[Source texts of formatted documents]
--*--
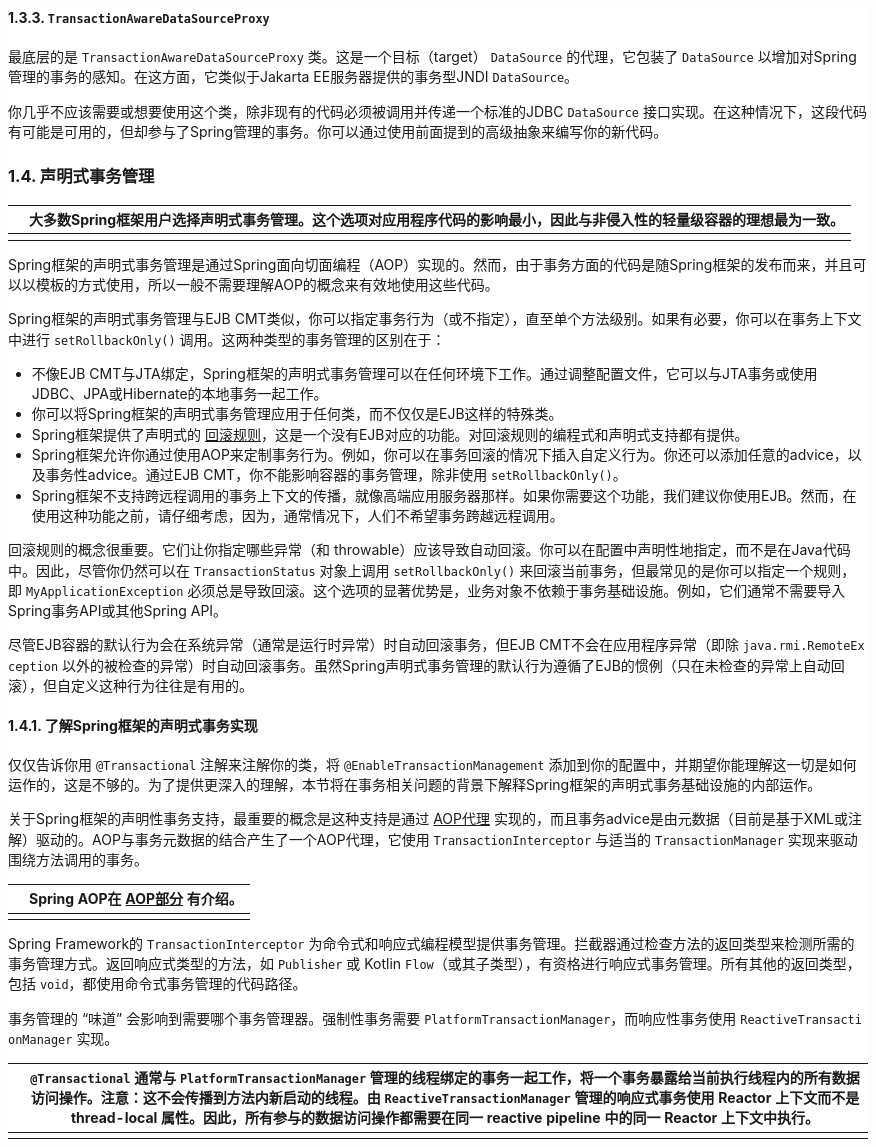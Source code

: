 #### 1.3.3. `TransactionAwareDataSourceProxy`

最底层的是 `TransactionAwareDataSourceProxy` 类。这是一个目标（target） `DataSource` 的代理，它包装了 `DataSource` 以增加对Spring管理的事务的感知。在这方面，它类似于Jakarta EE服务器提供的事务型JNDI `DataSource`。

你几乎不应该需要或想要使用这个类，除非现有的代码必须被调用并传递一个标准的JDBC `DataSource` 接口实现。在这种情况下，这段代码有可能是可用的，但却参与了Spring管理的事务。你可以通过使用前面提到的高级抽象来编写你的新代码。

### 1.4. 声明式事务管理

|      | 大多数Spring框架用户选择声明式事务管理。这个选项对应用程序代码的影响最小，因此与非侵入性的轻量级容器的理想最为一致。 |
| ---- | ------------------------------------------------------------ |
|      |                                                              |

Spring框架的声明式事务管理是通过Spring面向切面编程（AOP）实现的。然而，由于事务方面的代码是随Spring框架的发布而来，并且可以以模板的方式使用，所以一般不需要理解AOP的概念来有效地使用这些代码。

Spring框架的声明式事务管理与EJB CMT类似，你可以指定事务行为（或不指定），直至单个方法级别。如果有必要，你可以在事务上下文中进行 `setRollbackOnly()` 调用。这两种类型的事务管理的区别在于：

- 不像EJB CMT与JTA绑定，Spring框架的声明式事务管理可以在任何环境下工作。通过调整配置文件，它可以与JTA事务或使用JDBC、JPA或Hibernate的本地事务一起工作。
- 你可以将Spring框架的声明式事务管理应用于任何类，而不仅仅是EJB这样的特殊类。
- Spring框架提供了声明式的 [回滚规则](https://springdoc.cn/spring/data-access.html#transaction-declarative-rolling-back)，这是一个没有EJB对应的功能。对回滚规则的编程式和声明式支持都有提供。
- Spring框架允许你通过使用AOP来定制事务行为。例如，你可以在事务回滚的情况下插入自定义行为。你还可以添加任意的advice，以及事务性advice。通过EJB CMT，你不能影响容器的事务管理，除非使用 `setRollbackOnly()`。
- Spring框架不支持跨远程调用的事务上下文的传播，就像高端应用服务器那样。如果你需要这个功能，我们建议你使用EJB。然而，在使用这种功能之前，请仔细考虑，因为，通常情况下，人们不希望事务跨越远程调用。

回滚规则的概念很重要。它们让你指定哪些异常（和 throwable）应该导致自动回滚。你可以在配置中声明性地指定，而不是在Java代码中。因此，尽管你仍然可以在 `TransactionStatus` 对象上调用 `setRollbackOnly()` 来回滚当前事务，但最常见的是你可以指定一个规则，即 `MyApplicationException` 必须总是导致回滚。这个选项的显著优势是，业务对象不依赖于事务基础设施。例如，它们通常不需要导入Spring事务API或其他Spring API。

尽管EJB容器的默认行为会在系统异常（通常是运行时异常）时自动回滚事务，但EJB CMT不会在应用程序异常（即除 `java.rmi.RemoteException` 以外的被检查的异常）时自动回滚事务。虽然Spring声明式事务管理的默认行为遵循了EJB的惯例（只在未检查的异常上自动回滚），但自定义这种行为往往是有用的。

#### 1.4.1. 了解Spring框架的声明式事务实现

仅仅告诉你用 `@Transactional` 注解来注解你的类，将 `@EnableTransactionManagement` 添加到你的配置中，并期望你能理解这一切是如何运作的，这是不够的。为了提供更深入的理解，本节将在事务相关问题的背景下解释Spring框架的声明式事务基础设施的内部运作。

关于Spring框架的声明性事务支持，最重要的概念是这种支持是通过 [AOP代理](https://springdoc.cn/spring/core.html#aop-understanding-aop-proxies) 实现的，而且事务advice是由元数据（目前是基于XML或注解）驱动的。AOP与事务元数据的结合产生了一个AOP代理，它使用 `TransactionInterceptor` 与适当的 `TransactionManager` 实现来驱动围绕方法调用的事务。

|      | Spring AOP在 [AOP部分](https://springdoc.cn/spring/core.html#aop) 有介绍。 |
| ---- | ------------------------------------------------------------ |
|      |                                                              |

Spring Framework的 `TransactionInterceptor` 为命令式和响应式编程模型提供事务管理。拦截器通过检查方法的返回类型来检测所需的事务管理方式。返回响应式类型的方法，如 `Publisher` 或 Kotlin `Flow`（或其子类型），有资格进行响应式事务管理。所有其他的返回类型，包括 `void`，都使用命令式事务管理的代码路径。

事务管理的 “味道” 会影响到需要哪个事务管理器。强制性事务需要 `PlatformTransactionManager`，而响应性事务使用 `ReactiveTransactionManager` 实现。

|      | `@Transactional` 通常与 `PlatformTransactionManager` 管理的线程绑定的事务一起工作，将一个事务暴露给当前执行线程内的所有数据访问操作。注意：这不会传播到方法内新启动的线程。由 `ReactiveTransactionManager` 管理的响应式事务使用 Reactor 上下文而不是 thread-local 属性。因此，所有参与的数据访问操作都需要在同一 reactive pipeline 中的同一 Reactor 上下文中执行。 |
| ---- | ------------------------------------------------------------ |
|      |                                                              |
--*--
Goal of the exercise: State how many lines of the entries contain the word "TransactionInterceptor". Nothing besides the number belongs in the reply.

Exercise solution: 2